- Kâş şehrinde adın Ömer olursa yüz kuruş versen kimse sana lavaş satmaz. 3220
- گر عمر نامی تو اندر شهر کاش ** کس بنفروشد به صد دانگت لواش
- Bir dükkâna gidip ben Ömer’im kerem edin de bu Ömer’e ekmek satın dedin mi.
- چون به یک دکان بگفتی عمرم ** این عمر را نان فروشید از کرم
- Dükkâncı der ki: yürü öbür dükkâna git oradaki bir ekmek buradaki elli ekmekten iyidir.
- او بگوید رو بدان دیگر دکان ** زان یکی نان به کزین پنجاه نان
- Adam şaşı olmasa başka dükkân yok ki derdi.
- گر نبودی احول او اندر نظر ** او بگفتی نیست دکانی دگر
- Onun şaşılığı gitse de nuru, Kâş’lının gönlüne vursaydı o vakit de Ömer, Ali olurdu.
- پس ردی اشراق آن نااحولی ** بر دل کاشی شدی عمر علی
- Fakat bu dükkâncı buradan oradaki ekmekçiye ekmekçi diye bağırır bu Ömer’e ekmek sat. 3225
- این ازینجا گوید آن خباز را ** این عمر را نان فروش ای نانبا
- O da Ömer adını duydu mu ekmeği gizler onu başka ve uzak bir dükkâna yollar.

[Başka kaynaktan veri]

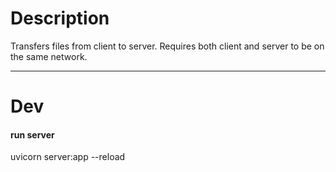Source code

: # Description
Transfers files from client to server. Requires both client and server to be on the same network.

---
# Dev
#### run server
uvicorn server:app --reload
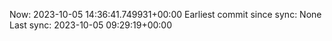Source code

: Now: 2023-10-05 14:36:41.749931+00:00 Earliest commit since sync: None Last sync: 2023-10-05 09:29:19+00:00
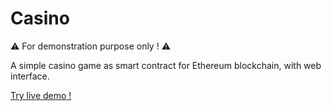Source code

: # Casino

⚠️ For demonstration purpose only ! ⚠️

A simple casino game as smart contract for Ethereum blockchain, with web interface.

[Try live demo !](https://casino.sellan.fr)

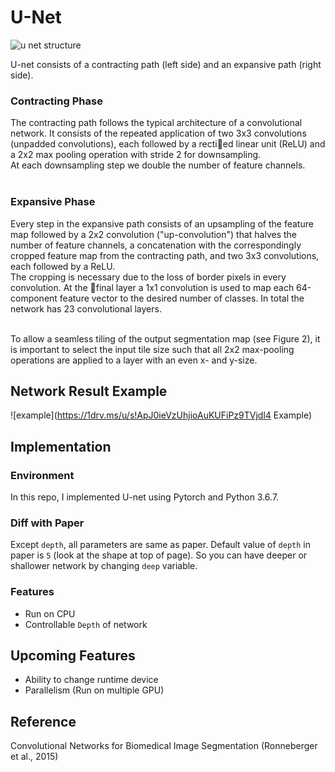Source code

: # U-Net
![u net structure](https://u9qcsa.am.files.1drv.com/y4mfknEQpOtArPojQ2nvN1cOwci_zxLM5FoFynKOV2v9CSRrz21vlZeR7zo1cmn4Tm7fMBo9u_FpMPn-ZRyS2Oxdf800tE0K2BGzb5Dp7CYjYbTzCjSrtd2JyWEqKa7kJW4IX9tO4TIJDdRdPLa2_k7GyBkLyJBfX7Y2ws5bbHUm8qb4fb8j1T_6w8YOHkRy6bxbXlITze31atOQYP_f1v17g?width=823&height=513&cropmode=none)

U-net consists of a contracting
path (left side) and an expansive path (right side).<br>

### Contracting Phase
The contracting path follows
the typical architecture of a convolutional network. It consists of the repeated
application of two 3x3 convolutions (unpadded convolutions), each followed by
a rectied linear unit (ReLU) and a 2x2 max pooling operation with stride 2
for downsampling.<br>
At each downsampling step we double the number of feature
channels.<br><br>

### Expansive Phase
Every step in the expansive path consists of an upsampling of the
feature map followed by a 2x2 convolution ("up-convolution") that halves the number of feature channels, a concatenation with the correspondingly cropped
feature map from the contracting path, and two 3x3 convolutions, each followed by a ReLU.<br>
The cropping is necessary due to the loss of border pixels in
every convolution. At the final layer a 1x1 convolution is used to map each 64-component feature vector to the desired number of classes. In total the network has 23 convolutional layers.<br><br>

To allow a seamless tiling of the output segmentation map (see Figure 2), it is important to select the input tile size such that all 2x2 max-pooling operations are applied to a layer with an even x- and y-size.<br>

## Network Result Example
![example](https://1drv.ms/u/s!ApJ0ieVzUhjioAuKUFiPz9TVjdl4 Example)


## Implementation
### Environment
In this repo, I implemented U-net using Pytorch and Python 3.6.7.

### Diff with Paper
Except `depth`, all parameters are same as paper. Default value of `depth` in paper is `5` (look at the shape at top of page). So you can have deeper or shallower network by changing `deep` variable.<br>

### Features
- Run on CPU
- Controllable `Depth` of network

## Upcoming Features
- Ability to change runtime device
- Parallelism (Run on multiple GPU)

## Reference
Convolutional Networks for Biomedical Image Segmentation (Ronneberger et al., 2015)
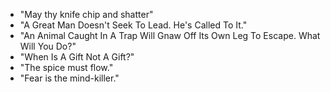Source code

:   - "May thy knife chip and shatter"
  - "A Great Man Doesn't Seek To Lead. He's Called To It."
  - "An Animal Caught In A Trap Will Gnaw Off Its Own Leg To Escape. What Will You Do?"
  - "When Is A Gift Not A Gift?"
  - "The spice must flow."
  - "Fear is the mind-killer."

- چون شنید او هم عمر نان در کشید ** پس فرستادت به دکان بعید
- Arkadaş diye bağırır bu Ömer’e ekmek ver. Yani sesimi duyda sırrımı anla demek ister.
- کین عمر را نان ده ای انباز من ** راز یعنی فهم کن ز آواز من
- O da seni ekmek almak için Ömer geliyor diye oradan başka bir dükkâna yollar.

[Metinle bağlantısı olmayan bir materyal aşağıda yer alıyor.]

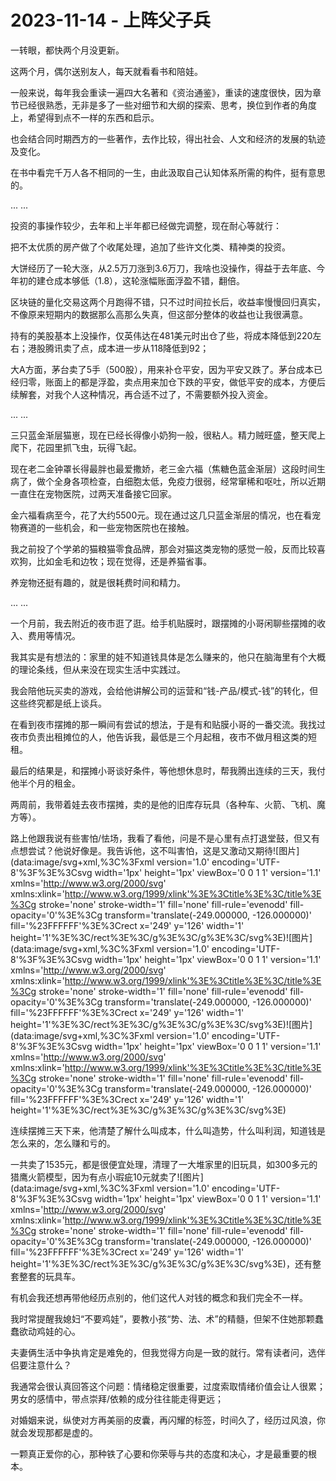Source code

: # 2023-11-14 - 上阵父子兵

一转眼，都快两个月没更新。

这两个月，偶尔送别友人，每天就看看书和陪娃。

一般来说，每年我会重读一遍四大名著和《资治通鉴》，重读的速度很快，因为章节已经很熟悉，无非是多了一些对细节和大纲的探索、思考，换位到作者的角度上，希望得到点不一样的东西和启示。

也会结合同时期西方的一些著作，去作比较，得出社会、人文和经济的发展的轨迹及变化。

在书中看完千万人各不相同的一生，由此汲取自己认知体系所需的构件，挺有意思的。

... ...

投资的事操作较少，去年和上半年都已经做完调整，现在耐心等就行：

把不太优质的房产做了个收尾处理，追加了些许文化类、精神类的投资。

大饼经历了一轮大涨，从2.5万刀涨到3.6万刀，我啥也没操作，得益于去年底、今年初的建仓成本够低（1.8），这轮涨幅账面浮盈不错，翻倍。

区块链的量化交易这两个月跑得不错，只不过时间拉长后，收益率慢慢回归真实，不像原来短期内的数据那么高那么失真，但这部分整体的收益也让我很满意。

持有的美股基本上没操作，仅英伟达在481美元时出仓了些，将成本降低到220左右；港股腾讯卖了点，成本进一步从118降低到92；

大A方面，茅台卖了5手（500股），用来补仓平安，因为平安又跌了。茅台成本已经归零，账面上的都是浮盈，卖点用来加仓下跌的平安，做低平安的成本，方便后续解套，对我个人这种情况，再合适不过了，不需要额外投入资金。

... ...

三只蓝金渐层猫崽，现在已经长得像小奶狗一般，很粘人。精力贼旺盛，整天爬上爬下，花园里抓飞虫，玩得飞起。

现在老二金钟罩长得最胖也最爱撒娇，老三金六福（焦糖色蓝金渐层）这段时间生病了，做个全身各项检查，白细胞太低，免疫力很弱，经常窜稀和呕吐，所以近期一直住在宠物医院，过两天准备接它回家。

金六福看病至今，花了大约5500元。现在通过这几只蓝金渐层的情况，也在看宠物赛道的一些机会，和一些宠物医院也在接触。

我之前投了个学弟的猫粮猫零食品牌，那会对猫这类宠物的感觉一般，反而比较喜欢狗，比如金毛和边牧；现在觉得，还是养猫省事。

养宠物还挺有趣的，就是很耗费时间和精力。

... ...

一个月前，我去附近的夜市逛了逛。给手机贴膜时，跟摆摊的小哥闲聊些摆摊的收入、费用等情况。

我其实是有想法的：家里的娃不知道钱具体是怎么赚来的，他只在脑海里有个大概的理论条线，但从来没在现实生活中实践过。

我会陪他玩买卖的游戏，会给他讲解公司的运营和“钱-产品/模式-钱”的转化，但这些终究都是纸上谈兵。

在看到夜市摆摊的那一瞬间有尝试的想法，于是有和贴膜小哥的一番交流。我找过夜市负责出租摊位的人，他告诉我，最低是三个月起租，夜市不做月租这类的短租。

最后的结果是，和摆摊小哥谈好条件，等他想休息时，帮我腾出连续的三天，我付他半个月的租金。

两周前，我带着娃去夜市摆摊，卖的是他的旧库存玩具（各种车、火箭、飞机、魔方等）。

路上他跟我说有些害怕/怯场，我看了看他，问是不是心里有点打退堂鼓，但又有点想尝试？他说好像是。我告诉他，这不叫害怕，这是又激动又期待![图片](data:image/svg+xml,%3C%3Fxml version='1.0' encoding='UTF-8'%3F%3E%3Csvg width='1px' height='1px' viewBox='0 0 1 1' version='1.1' xmlns='http://www.w3.org/2000/svg' xmlns:xlink='http://www.w3.org/1999/xlink'%3E%3Ctitle%3E%3C/title%3E%3Cg stroke='none' stroke-width='1' fill='none' fill-rule='evenodd' fill-opacity='0'%3E%3Cg transform='translate(-249.000000, -126.000000)' fill='%23FFFFFF'%3E%3Crect x='249' y='126' width='1' height='1'%3E%3C/rect%3E%3C/g%3E%3C/g%3E%3C/svg%3E)![图片](data:image/svg+xml,%3C%3Fxml version='1.0' encoding='UTF-8'%3F%3E%3Csvg width='1px' height='1px' viewBox='0 0 1 1' version='1.1' xmlns='http://www.w3.org/2000/svg' xmlns:xlink='http://www.w3.org/1999/xlink'%3E%3Ctitle%3E%3C/title%3E%3Cg stroke='none' stroke-width='1' fill='none' fill-rule='evenodd' fill-opacity='0'%3E%3Cg transform='translate(-249.000000, -126.000000)' fill='%23FFFFFF'%3E%3Crect x='249' y='126' width='1' height='1'%3E%3C/rect%3E%3C/g%3E%3C/g%3E%3C/svg%3E)![图片](data:image/svg+xml,%3C%3Fxml version='1.0' encoding='UTF-8'%3F%3E%3Csvg width='1px' height='1px' viewBox='0 0 1 1' version='1.1' xmlns='http://www.w3.org/2000/svg' xmlns:xlink='http://www.w3.org/1999/xlink'%3E%3Ctitle%3E%3C/title%3E%3Cg stroke='none' stroke-width='1' fill='none' fill-rule='evenodd' fill-opacity='0'%3E%3Cg transform='translate(-249.000000, -126.000000)' fill='%23FFFFFF'%3E%3Crect x='249' y='126' width='1' height='1'%3E%3C/rect%3E%3C/g%3E%3C/g%3E%3C/svg%3E)

连续摆摊三天下来，他清楚了解什么叫成本，什么叫造势，什么叫利润，知道钱是怎么来的，怎么赚和亏的。

一共卖了1535元，都是很便宜处理，清理了一大堆家里的旧玩具，如300多元的猎鹰火箭模型，因为有点小瑕疵10元就卖了![图片](data:image/svg+xml,%3C%3Fxml version='1.0' encoding='UTF-8'%3F%3E%3Csvg width='1px' height='1px' viewBox='0 0 1 1' version='1.1' xmlns='http://www.w3.org/2000/svg' xmlns:xlink='http://www.w3.org/1999/xlink'%3E%3Ctitle%3E%3C/title%3E%3Cg stroke='none' stroke-width='1' fill='none' fill-rule='evenodd' fill-opacity='0'%3E%3Cg transform='translate(-249.000000, -126.000000)' fill='%23FFFFFF'%3E%3Crect x='249' y='126' width='1' height='1'%3E%3C/rect%3E%3C/g%3E%3C/g%3E%3C/svg%3E)，还有整套整套的玩具车。

有机会我还想再带他经历点别的，他们这代人对钱的概念和我们完全不一样。

我时常提醒我媳妇“不要鸡娃”，要教小孩“势、法、术”的精髓，但架不住她那颗蠢蠢欲动鸡娃的心。

夫妻俩生活中争执肯定是难免的，但我觉得方向是一致的就行。常有读者问，选伴侣要注意什么？

我通常会很认真回答这个问题：情绪稳定很重要，过度索取情绪价值会让人很累；男女的感情中，带点崇拜/依赖的成分往往能走得更远；

对婚姻来说，纵使对方再美丽的皮囊，再闪耀的标签，时间久了，经历过风浪，你就会发现那都是虚的。

一颗真正爱你的心，那种铁了心要和你荣辱与共的态度和决心，才是最重要的根本。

- او همت زان سو حواله میکند ** هین عمر آمد که تا بر نان زند
- Bir dükkânda Ömer’im dedin mi yürü bütün Kâşan’ı gez, ekmekten mahrumsun.

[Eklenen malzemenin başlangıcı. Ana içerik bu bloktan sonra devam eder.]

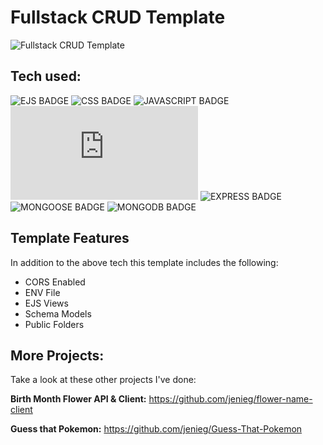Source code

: # Fullstack CRUD Template

![Fullstack CRUD Template](/readmeimg/img2.png)

## Tech used: 
![EJS BADGE](https://img.shields.io/static/v1?label=|&message=EJS&color=5a5a5a&style=flat&logo=EJS) 
![CSS BADGE](https://img.shields.io/static/v1?label=|&message=CSS3&color=5a5a5a&style=flat&logo=css3) 
![JAVASCRIPT BADGE](https://img.shields.io/static/v1?label=|&message=JAVASCRIPT&color=5a5a5a&style=flat&logo=javascript)
![NODE.JS BADGE](https://img.shields.io/static/v1?label=|&message=NODE&color=5a5a5a&style=flat&logo=node.js)
![EXPRESS BADGE](https://img.shields.io/static/v1?label=|&message=EXPRESS&color=5a5a5a&style=flat&logo=express)
![MONGOOSE BADGE](https://img.shields.io/static/v1?label=|&message=MONGOOSE&color=5a5a5a&style=flat&logo=mongoose) 
![MONGODB BADGE](https://img.shields.io/static/v1?label=|&message=MONGODB&color=5a5a5a&style=flat&logo=mongodb) 



## Template Features

In addition to the above tech this template includes the following:

- CORS Enabled
- ENV File
- EJS Views
- Schema Models
- Public Folders

## More Projects:

Take a look at these other projects I've done:

**Birth Month Flower API & Client:** https://github.com/jenieg/flower-name-client

**Guess that Pokemon:** https://github.com/jenieg/Guess-That-Pokemon
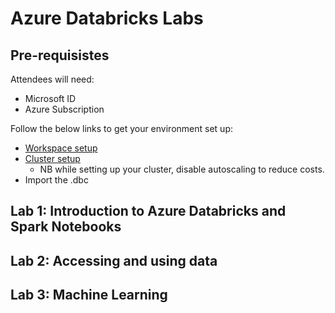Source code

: # Azure Databricks Labs

## Pre-requisistes 
Attendees will need:
- Microsoft ID 
- Azure Subscription

Follow the below links to get your environment set up:
- [Workspace setup](https://docs.microsoft.com/en-us/azure/databricks/scenarios/quickstart-create-databricks-workspace-portal?tabs=azure-portal)
- [Cluster setup](https://docs.microsoft.com/en-us/azure/databricks/clusters/create) 
    - NB while setting up your cluster, disable autoscaling to reduce costs.
- Import the .dbc

## Lab 1: Introduction to Azure Databricks and Spark Notebooks

## Lab 2: Accessing and using data

## Lab 3: Machine Learning

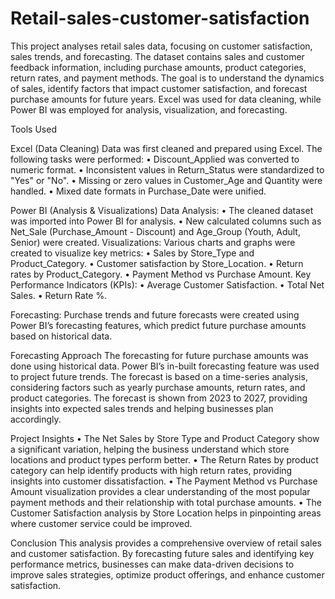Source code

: # Retail-sales-customer-satisfaction
This project analyses retail sales data, focusing on customer satisfaction, sales trends, and forecasting. The dataset contains sales and customer feedback information, including purchase amounts, product categories, return rates, and payment methods. The goal is to understand the dynamics of sales, identify factors that impact customer satisfaction, and forecast purchase amounts for future years. Excel was used for data cleaning, while Power BI was employed for analysis, visualization, and forecasting.

Tools Used

Excel (Data Cleaning) Data was first cleaned and prepared using Excel. The following tasks were performed: • Discount_Applied was converted to numeric format. • Inconsistent values in Return_Status were standardized to "Yes" or "No". • Missing or zero values in Customer_Age and Quantity were handled. • Mixed date formats in Purchase_Date were unified.

Power BI (Analysis & Visualizations) Data Analysis: • The cleaned dataset was imported into Power BI for analysis. • New calculated columns such as Net_Sale (Purchase_Amount - Discount) and Age_Group (Youth, Adult, Senior) were created. Visualizations: Various charts and graphs were created to visualize key metrics: • Sales by Store_Type and Product_Category. • Customer satisfaction by Store_Location. • Return rates by Product_Category. • Payment Method vs Purchase Amount. Key Performance Indicators (KPIs): • Average Customer Satisfaction. • Total Net Sales. • Return Rate %.

Forecasting: Purchase trends and future forecasts were created using Power BI’s forecasting features, which predict future purchase amounts based on historical data.

Forecasting Approach The forecasting for future purchase amounts was done using historical data. Power BI’s in-built forecasting feature was used to project future trends. The forecast is based on a time-series analysis, considering factors such as yearly purchase amounts, return rates, and product categories. The forecast is shown from 2023 to 2027, providing insights into expected sales trends and helping businesses plan accordingly.

Project Insights • The Net Sales by Store Type and Product Category show a significant variation, helping the business understand which store locations and product types perform better. • The Return Rates by product category can help identify products with high return rates, providing insights into customer dissatisfaction. • The Payment Method vs Purchase Amount visualization provides a clear understanding of the most popular payment methods and their relationship with total purchase amounts. • The Customer Satisfaction analysis by Store Location helps in pinpointing areas where customer service could be improved.

Conclusion This analysis provides a comprehensive overview of retail sales and customer satisfaction. By forecasting future sales and identifying key performance metrics, businesses can make data-driven decisions to improve sales strategies, optimize product offerings, and enhance customer satisfaction.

- چون به یک دکان عمر بودی برو ** در همه کاشان ز نان محروم شو
- Fakat bir dükkânda Ali’yin dedin mi oracıkta ekmeği parasız zahmetsiz alıver. 3230
- ور به یک دکان علی گفتی بگیر ** نان ازینجا بیحواله و بیزحیر
- Biri iki gören şaşı bile zevkten mahrum olur. Halbuki sen biri on görüyorsun ey anasını satan!
- احول دو بین چو بیبر شد ز نوش ** احول ده بینی ای مادر فروش
- Kâşan olan bir yeryüzünde şaşkınlığından Ali olmadınsa Ömer gibi gez dolan gayrı.
- اندرین کاشان خاک از احولی ** چون عمر میگرد چو نبوی علی
- Hadi hayra karşı bu yıkık manastırda şaşıya yeniden yeniye göçler vardır.
- هست احول را درین ویرانه دیر ** گوشه گوشه نقل نو ای ثم خیر
- Fakat hakkı tanıyan gören iki göze sahip olursan iki âlemde dostla dolu görürsün.
- ور دو چشم حقشناس آمد ترا ** دوست پر بین عرصهی هر دو سرا
- Bu korku ve ümitle dolu Kâşan’da oradan oraya yollanmadan kurtulursun. 3235
- وا رهیدی از حوالهی جا به جا ** اندرین کاشان پر خوف و رجا
- Bu ırmakta konca, yahut ağaç gördün meselâ her ırmakta olduğu gibi onu hayal sanma.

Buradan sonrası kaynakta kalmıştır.